**Directions for this task**: In the records below, find each line with the word "peoplepods" and copy it.

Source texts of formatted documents
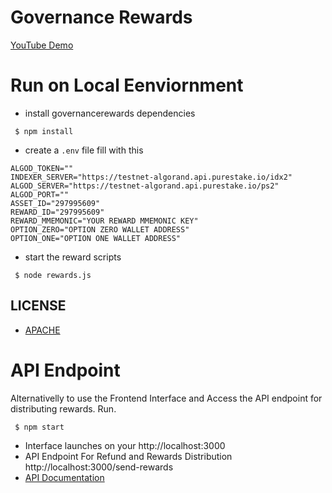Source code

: # Governance Rewards

[YouTube Demo](https://m.youtube.com/watch?v=ZlP_9qurjMM&feature=youtu.be)

# Run on Local Eenviornment

* install governancerewards dependencies
```
 $ npm install
```
* create a `.env` file fill with this

```
ALGOD_TOKEN=""
INDEXER_SERVER="https://testnet-algorand.api.purestake.io/idx2"
ALGOD_SERVER="https://testnet-algorand.api.purestake.io/ps2"
ALGOD_PORT=""
ASSET_ID="297995609"
REWARD_ID="297995609"
REWARD_MMEMONIC="YOUR REWARD MMEMONIC KEY"
OPTION_ZERO="OPTION ZERO WALLET ADDRESS"
OPTION_ONE="OPTION ONE WALLET ADDRESS"
```

* start the reward scripts


```
 $ node rewards.js
```

## LICENSE
* [APACHE](https://github.com/ChoiceCoin/Decentralized-Decisions/blob/main/governance-rewards/LICENSE)

# API Endpoint

Alternativelly to use the Frontend Interface and Access the API endpoint for distributing rewards. Run.

```
 $ npm start

```

- Interface launches on your http://localhost:3000
- API Endpoint For Refund and Rewards Distribution  http://localhost:3000/send-rewards
- [API Documentation](https://documenter.getpostman.com/view/9070802/UzJJtH7n)
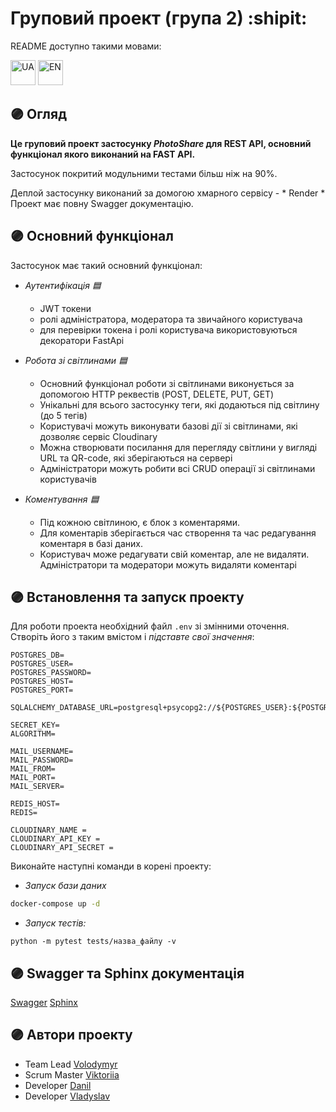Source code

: # Груповий проект (група 2) :shipit:

README доступно такими мовами:

<a href="https://github.com/Volodymyr-Hokh/project-group-2/blob/dev/README.md">
<img src="https://em-content.zobj.net/thumbs/120/apple/354/flag-ukraine_1f1fa-1f1e6.png" alt="UA" width="40" height="40"></a>
<a href="https://github.com/Volodymyr-Hokh/project-group-2/blob/dev/README.eng.md">
<img src="https://em-content.zobj.net/thumbs/120/apple/354/flag-united-states_1f1fa-1f1f8.png" alt="EN" width="40" height="40"></a>
        

## :purple_circle: **Огляд**

**Це груповий проект застосунку *PhotoShare* для REST API, основний функціонал якого виконаний на FAST API.**

Застосунок покритий модульними тестами більш ніж на 90%.

Деплой застосунку виконаний за домогою хмарного сервісу - * Render *
Проект має повну Swagger документацію.

## :purple_circle: **Основний функціонал**

Застосунок має такий основний функціонал:
* *Аутентифікація :blue_square:*
    * JWT токени
    * ролі адміністратора, модератора та звичайного користувача
    * для перевірки токена і ролі користувача використовуються декоратори FastApi

* *Робота зі світлинами :blue_square:*
    * Основний функціонал роботи зі світлинами виконується за допомогою HTTP реквестів (POST, DELETE, PUT, GET)
    * Унікальні для всього застосунку теги, які додаються під світлину (до 5 тегів)
    * Користувачі можуть виконувати базові дії зі світлинами, які дозволяє сервіс Cloudinary
    * Можна створювати посилання для перегляду світлини у вигляді URL та QR-code, які зберігаються на сервері
    * Адміністратори можуть робити всі CRUD операції зі світлинами користувачів

* *Коментування :blue_square:*
    * Під кожною світлиною, є блок з коментарями. 
    * Для коментарів зберігається час створення та час редагування коментаря в базі даних.
    * Користувач може редагувати свій коментар, але не видаляти. Адміністратори та модератори можуть видаляти коментарі


## :purple_circle: **Встановлення та запуск проекту** 

Для роботи проекта необхідний файл `.env` зі змінними оточення.
Створіть його з таким вмістом і *підставте свої значення*:

```dotenv
POSTGRES_DB=
POSTGRES_USER=
POSTGRES_PASSWORD=
POSTGRES_HOST=
POSTGRES_PORT=

SQLALCHEMY_DATABASE_URL=postgresql+psycopg2://${POSTGRES_USER}:${POSTGRES_PASSWORD}@${POSTRGES_HOST}:${POSTGRES_PORT}/${POSTGRES_DB}

SECRET_KEY=
ALGORITHM=

MAIL_USERNAME=
MAIL_PASSWORD=
MAIL_FROM=
MAIL_PORT=
MAIL_SERVER=

REDIS_HOST=
REDIS=

CLOUDINARY_NAME = 
CLOUDINARY_API_KEY = 
CLOUDINARY_API_SECRET = 
```

Виконайте наступні команди в корені проекту:

* *Запуск бази даних*
```bash
docker-compose up -d
```


* *Запуск тестів:*  
```
python -m pytest tests/назва_файлу -v
```
## :purple_circle: Swagger та Sphinx документація

[Swagger](https://photo-app-of9h.onrender.com/swagger)
[Sphinx](https://photo-app-of9h.onrender.com/docs)

##  :purple_circle: **Автори проекту** 

* Team Lead [Volodymyr](https://github.com/Volodymyr-Hokh)
* Scrum Master [Viktoriia](https://github.com/Nilinz)
* Developer [Danil](https://github.com/Pelmenoff)
* Developer [Vladyslav](https://github.com/Vlad96Kir)
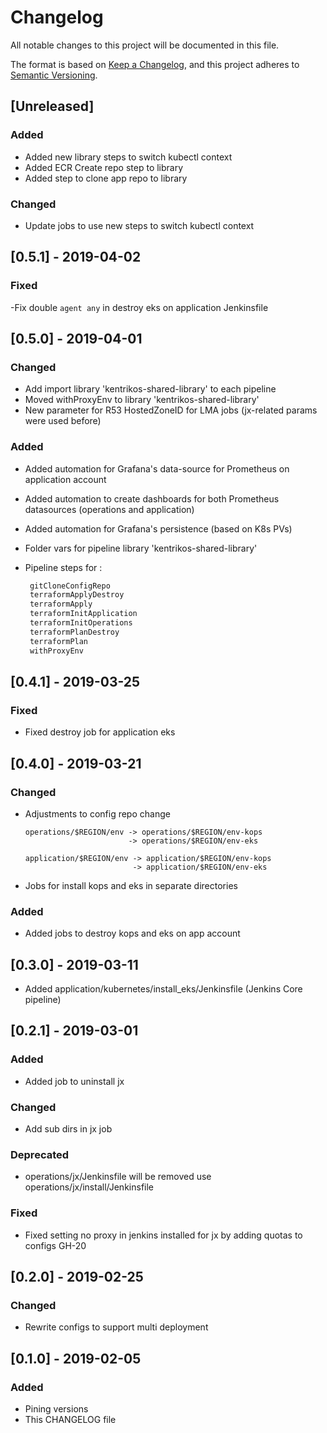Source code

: # Changelog
All notable changes to this project will be documented in this file.

The format is based on [Keep a Changelog](https://keepachangelog.com/en/1.0.0/),
and this project adheres to [Semantic Versioning](https://semver.org/spec/v2.0.0.html).

## [Unreleased]
### Added 
- Added new library steps to switch kubectl context
- Added ECR Create repo step to library
- Added step to clone app repo to library

### Changed 
- Update jobs to use new steps to switch kubectl context

## [0.5.1] - 2019-04-02
### Fixed
-Fix double `agent any` in destroy eks on application Jenkinsfile

## [0.5.0] - 2019-04-01
### Changed 
- Add import library 'kentrikos-shared-library' to each pipeline
- Moved withProxyEnv to library 'kentrikos-shared-library'
- New parameter for R53 HostedZoneID for LMA jobs (jx-related params were used before)

### Added 
- Added automation for Grafana's data-source for Prometheus on application account
- Added automation to create dashboards for both Prometheus datasources (operations and application)
- Added automation for Grafana's persistence (based on K8s PVs)
- Folder vars for pipeline library 'kentrikos-shared-library' 
- Pipeline steps for :

   ```groovy
    gitCloneConfigRepo
    terraformApplyDestroy
    terraformApply
    terraformInitApplication
    terraformInitOperations
    terraformPlanDestroy
    terraformPlan
    withProxyEnv
    ```

## [0.4.1] - 2019-03-25
### Fixed
- Fixed destroy job for application eks

## [0.4.0] - 2019-03-21
### Changed
- Adjustments to config repo change
   ```
   operations/$REGION/env -> operations/$REGION/env-kops
                          -> operations/$REGION/env-eks
   
   application/$REGION/env -> application/$REGION/env-kops
                           -> application/$REGION/env-eks
   ```
- Jobs for install kops and eks in separate directories

### Added
- Added jobs to destroy kops and eks on app account

## [0.3.0] - 2019-03-11
- Added application/kubernetes/install_eks/Jenkinsfile (Jenkins Core pipeline)

## [0.2.1] - 2019-03-01
### Added
- Added job to uninstall jx

### Changed
- Add sub dirs in jx job 

### Deprecated 
- operations/jx/Jenkinsfile will be removed use operations/jx/install/Jenkinsfile

### Fixed
- Fixed setting no proxy in jenkins installed for jx by adding quotas to configs GH-20

## [0.2.0] - 2019-02-25
### Changed
- Rewrite configs to support multi deployment

## [0.1.0] - 2019-02-05
### Added
- Pining versions
- This CHANGELOG file


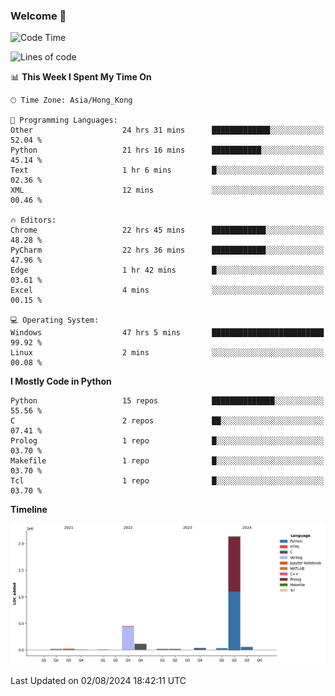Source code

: ### Welcome 👋

<!--START_SECTION:waka-->
![Code Time](http://img.shields.io/badge/Code%20Time-488%20hrs%2056%20mins-blue)

![Lines of code](https://img.shields.io/badge/From%20Hello%20World%20I%27ve%20Written-2.9%20million%20lines%20of%20code-blue)

📊 **This Week I Spent My Time On** 

```text
🕑︎ Time Zone: Asia/Hong_Kong

💬 Programming Languages: 
Other                    24 hrs 31 mins      █████████████░░░░░░░░░░░░   52.04 % 
Python                   21 hrs 16 mins      ███████████░░░░░░░░░░░░░░   45.14 % 
Text                     1 hr 6 mins         █░░░░░░░░░░░░░░░░░░░░░░░░   02.36 % 
XML                      12 mins             ░░░░░░░░░░░░░░░░░░░░░░░░░   00.46 % 

🔥 Editors: 
Chrome                   22 hrs 45 mins      ████████████░░░░░░░░░░░░░   48.28 % 
PyCharm                  22 hrs 36 mins      ████████████░░░░░░░░░░░░░   47.96 % 
Edge                     1 hr 42 mins        █░░░░░░░░░░░░░░░░░░░░░░░░   03.61 % 
Excel                    4 mins              ░░░░░░░░░░░░░░░░░░░░░░░░░   00.15 % 

💻 Operating System: 
Windows                  47 hrs 5 mins       █████████████████████████   99.92 % 
Linux                    2 mins              ░░░░░░░░░░░░░░░░░░░░░░░░░   00.08 % 
```

**I Mostly Code in Python** 

```text
Python                   15 repos            ██████████████░░░░░░░░░░░   55.56 % 
C                        2 repos             ██░░░░░░░░░░░░░░░░░░░░░░░   07.41 % 
Prolog                   1 repo              █░░░░░░░░░░░░░░░░░░░░░░░░   03.70 % 
Makefile                 1 repo              █░░░░░░░░░░░░░░░░░░░░░░░░   03.70 % 
Tcl                      1 repo              █░░░░░░░░░░░░░░░░░░░░░░░░   03.70 % 
```



**Timeline**

![Lines of Code chart](https://raw.githubusercontent.com/xhj2501/xhj2501/main/assets/bar_graph.png)


 Last Updated on 02/08/2024 18:42:11 UTC
<!--END_SECTION:waka-->



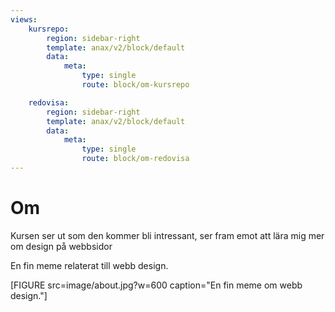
 ```yaml
---
views:
    kursrepo:
        region: sidebar-right
        template: anax/v2/block/default
        data:
            meta:
                type: single
                route: block/om-kursrepo

    redovisa:
        region: sidebar-right
        template: anax/v2/block/default
        data:
            meta:
                type: single
                route: block/om-redovisa
---
```

Om
=========================

Kursen ser ut som den kommer bli intressant, ser fram emot att lära mig mer om design på webbsidor

En fin meme relaterat till webb design.

[FIGURE src=image/about.jpg?w=600 caption="En fin meme om webb design."]
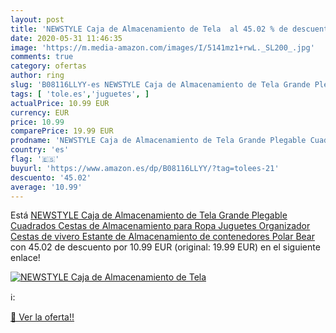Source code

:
 ```yaml
---
layout: post
title: 'NEWSTYLE Caja de Almacenamiento de Tela  al 45.02 % de descuento'
date: 2020-05-31 11:46:35
image: 'https://m.media-amazon.com/images/I/5141mz1+rwL._SL200_.jpg'
comments: true
category: ofertas
author: ring
slug: 'B08116LLYY-es NEWSTYLE Caja de Almacenamiento de Tela Grande Plegable...'
tags: [ 'tole.es','juguetes', ]
actualPrice: 10.99 EUR
currency: EUR
price: 10.99
comparePrice: 19.99 EUR
prodname: 'NEWSTYLE Caja de Almacenamiento de Tela Grande Plegable Cuadrados Cestas de Almacenamiento para Ropa  Juguetes Organizador Cestas de vivero  Estante de Almacenamiento de contenedores  Polar Bear '
country: 'es'
flag: '🇪🇸'
buyurl: 'https://www.amazon.es/dp/B08116LLYY/?tag=tolees-21'
descuento: '45.02'
average: '10.99'
---
```


Está [NEWSTYLE Caja de Almacenamiento de Tela Grande Plegable Cuadrados Cestas de Almacenamiento para Ropa  Juguetes Organizador Cestas de vivero  Estante de Almacenamiento de contenedores  Polar Bear ](https://www.amazon.es/dp/B08116LLYY/?tag=tolees-21) con 45.02 de descuento por 10.99 EUR (original: 19.99 EUR) en el siguiente enlace!

[![NEWSTYLE Caja de Almacenamiento de Tela ](https://m.media-amazon.com/images/I/5141mz1+rwL._SL200_.jpg)](https://www.amazon.es/dp/B08116LLYY/?tag=tolees-21)

ℹ️:


[🛒 Ver la oferta!!](https://www.amazon.es/dp/B08116LLYY/?tag=tolees-21)
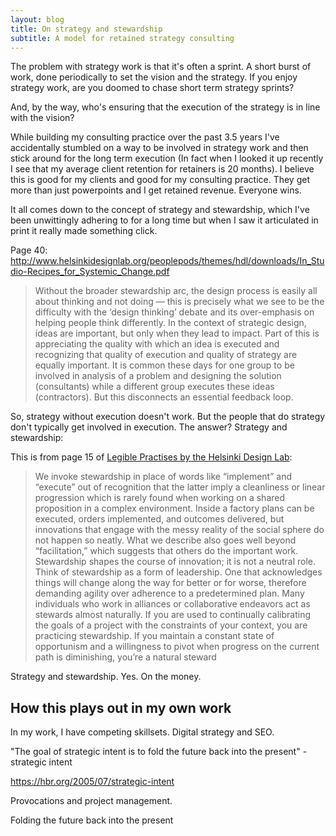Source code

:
 ```yaml
---
layout: blog
title: On strategy and stewardship
subtitle: A model for retained strategy consulting
---
```


The problem with strategy work is that it's often a sprint. A short burst of work, done periodically to set the vision and the strategy. If you enjoy strategy work, are you doomed to chase short term strategy sprints?

And, by the way, who's ensuring that the execution of the strategy is in line with the vision?

While building my consulting practice over the past 3.5 years I've accidentally stumbled on a way to be involved in strategy work and then stick around for the long term execution (In fact when I looked it up recently I see that my average client retention for retainers is 20 months). I believe this is good for my clients and good for my consulting practice. They get more than just powerpoints and I get retained revenue. Everyone wins.

It all comes down to the concept of strategy and stewardship, which I've been unwittingly adhering to for a long time but when I saw it articulated in print it really made something click.

Page 40: http://www.helsinkidesignlab.org/peoplepods/themes/hdl/downloads/In_Studio-Recipes_for_Systemic_Change.pdf

> Without the broader stewardship arc, the design process is easily all about thinking and not doing — this is precisely what we see to be the difficulty with the ‘design thinking’ debate and its over-emphasis on helping people think differently. In the context of strategic design, ideas are important, but only when they lead to impact. Part of this is appreciating the quality with which an idea is executed and recognizing that quality of execution and quality of strategy are equally important. It is common these days for one group to be involved in analysis of a problem and designing the solution (consultants) while a different group executes these ideas (contractors). But this disconnects an essential feedback loop.

So, strategy without execution doesn't work. But the people that do strategy don't typically get involved in execution. The answer? Strategy and stewardship:

This is from page 15 of [Legible Practises by the Helsinki Design Lab](http://helsinkidesignlab.org/peoplepods/themes/hdl/downloads/Legible_Practises.pdf):

> We invoke stewardship in place of words like “implement” and “execute” out of recognition that the latter imply a cleanliness or linear progression which is rarely found when working on a shared proposition in a complex environment. Inside a factory plans can be executed, orders implemented, and outcomes delivered, but innovations that engage with the messy reality of the social sphere do not happen so neatly. What we describe also goes well beyond “facilitation,” which suggests that others do the important work. Stewardship shapes the course of innovation; it is not a neutral role. Think of stewardship as a form of leadership. One that acknowledges things will change along the way for better or for worse, therefore demanding agility over adherence to a predetermined plan. Many individuals who work in alliances or collaborative endeavors act as stewards almost naturally. If you are used to continually calibrating the goals of a project with the constraints of your context, you are practicing stewardship. If you maintain a constant state of opportunism and a willingness to pivot when progress on the current path is diminishing, you’re a natural steward

Strategy and stewardship. Yes. On the money.

## How this plays out in my own work

In my work, I have competing skillsets. Digital strategy and SEO. 

"The goal of strategic intent is to fold the future back into the present" - strategic intent

https://hbr.org/2005/07/strategic-intent

Provocations and project management.


Folding the future back into the present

**Exercise response**:
Page 40: http://www.helsinkidesignlab.org/peoplepods/themes/hdl/downloads/In_Studio-Recipes_for_Systemic_Change.pdf
This is from page 15 of [Legible Practises by the Helsinki Design Lab](http://helsinkidesignlab.org/peoplepods/themes/hdl/downloads/Legible_Practises.pdf):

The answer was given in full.